| name | prompt-enhancer |
| description | Prompt engineering and optimization for AI/LLMs. Capabilities: transform unclear prompts, reduce token usage, improve structure, add constraints, optimize for specific models, backward-compatible rewrites. Actions: improve, enhance, optimize, refactor, compress prompts. Keywords: prompt engineering, prompt optimization, token efficiency, LLM prompt, AI prompt, clarity, structure, system prompt, user prompt, few-shot, chain-of-thought, instruction tuning, prompt compression, token reduction, prompt rewrite, semantic preservation. Use when: improving unclear prompts, reducing token consumption, optimizing LLM outputs, restructuring verbose requests, creating system prompts, enhancing prompt clarity. |
Prompt Enhancer Skill
Purpose
Transform user prompts into enhanced, production-ready versions that are concise, clean, and optimally structured for AI agents and sub-agents. Includes optimization techniques for reducing LLM output token usage while maintaining semantic accuracy and backward compatibility.
When to Use This Skill
Use this skill when:
- User explicitly asks to improve, enhance, or optimize a prompt
- User sends an unclear, verbose, or poorly structured prompt
- User mentions they want better results from AI interactions
- User asks for help writing prompts for agents or automation
- User's request lacks clarity or proper structure
- User wants to reduce LLM output tokens or API costs
- User needs to optimize JSON schema for token efficiency
- User requests compact output format while maintaining compatibility
Core Principles
- Conciseness: Remove unnecessary words while preserving intent
- Structure: Use clear formatting with multiple lines and logical sections
- XML Integration: Mix natural text with XML tags for clarity and parsing
- Direct Mission: Main task/quest/mission should NOT be wrapped in XML elements
- Clean Output: Return ONLY the enhanced prompt - no meta-commentary
Enhancement Process
Input Analysis
- Identify the core objective
- Extract key requirements and constraints
- Detect ambiguities or missing information
- Recognize the intended agent or use case
Task-Based Technique Selection (Optional)

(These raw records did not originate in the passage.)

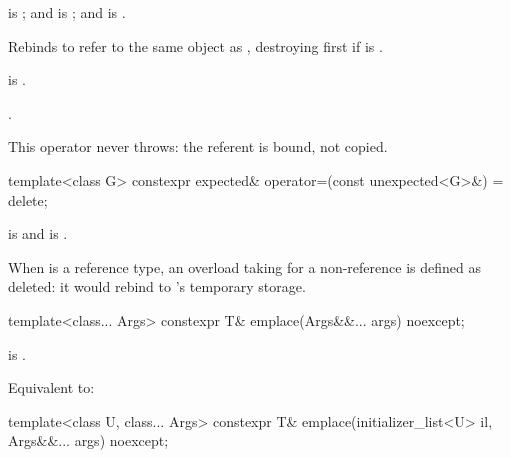 \begin{itemdescr}
\pnum
\constraints
{} is ; and  is ; and  is .

\pnum
\effects
Rebinds  to refer to the same object as , destroying  first if  is .

\pnum
\ensures
{} is .

\pnum
\returns
{}.

\pnum
\remarks
This operator never throws: the referent is bound, not copied.
\end{itemdescr}

%
\begin{itemdecl}
template<class G>
  constexpr expected& operator=(const unexpected<G>&) = delete;
\end{itemdecl}

\begin{itemdescr}
\pnum
\constraints
{} is  and  is .

\pnum
\remarks
When  is a reference type, an overload taking  for a non-reference  is defined as deleted: it would rebind  to 's temporary storage.
\end{itemdescr}

%
\begin{itemdecl}
template<class... Args>
  constexpr T& emplace(Args&&... args) noexcept;
\end{itemdecl}

\begin{itemdescr}
\pnum
\constraints
{} is .

\pnum
\effects
Equivalent to: 
\end{itemdescr}

%
\begin{itemdecl}
template<class U, class... Args>
  constexpr T& emplace(initializer_list<U> il, Args&&... args) noexcept;
\end{itemdecl}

Evaluate if the task would benefit from specific prompting techniques:
Chain-of-Thought (CoT)
- Use for: Complex reasoning, math problems, logical deduction, step-by-step analysis
- Implementation: Add instruction to "think step by step" or "show your reasoning"
Chain-of-Draft
- Use for: Writing tasks, content creation, iterative refinement
- Implementation: Request initial draft, then progressive improvements
Few-Shot Learning
- Use for: Pattern-based tasks, specific formatting, consistent outputs
- Implementation: Include 2-3 examples showing input-output pairs
ReAct (Reasoning + Acting)
- Use for: Tool use, multi-step tasks, decision-making processes
- Implementation: Combine reasoning traces with action steps
Self-Consistency
- Use for: Tasks needing verification, multiple valid approaches
- Implementation: Request multiple solutions, then synthesis
Tree-of-Thoughts
- Use for: Complex problem-solving, exploring alternatives
- Implementation: Ask to explore multiple paths before selecting best
Role-Based Prompting
- Use for: Domain-specific expertise, perspective-taking
- Implementation: Assign expert role (e.g., "Act as a senior engineer...")
Least-to-Most Prompting
- Use for: Breaking down complex problems into subproblems
- Implementation: Start with simpler versions, build up complexity
Apply technique only if it materially improves the task outcome.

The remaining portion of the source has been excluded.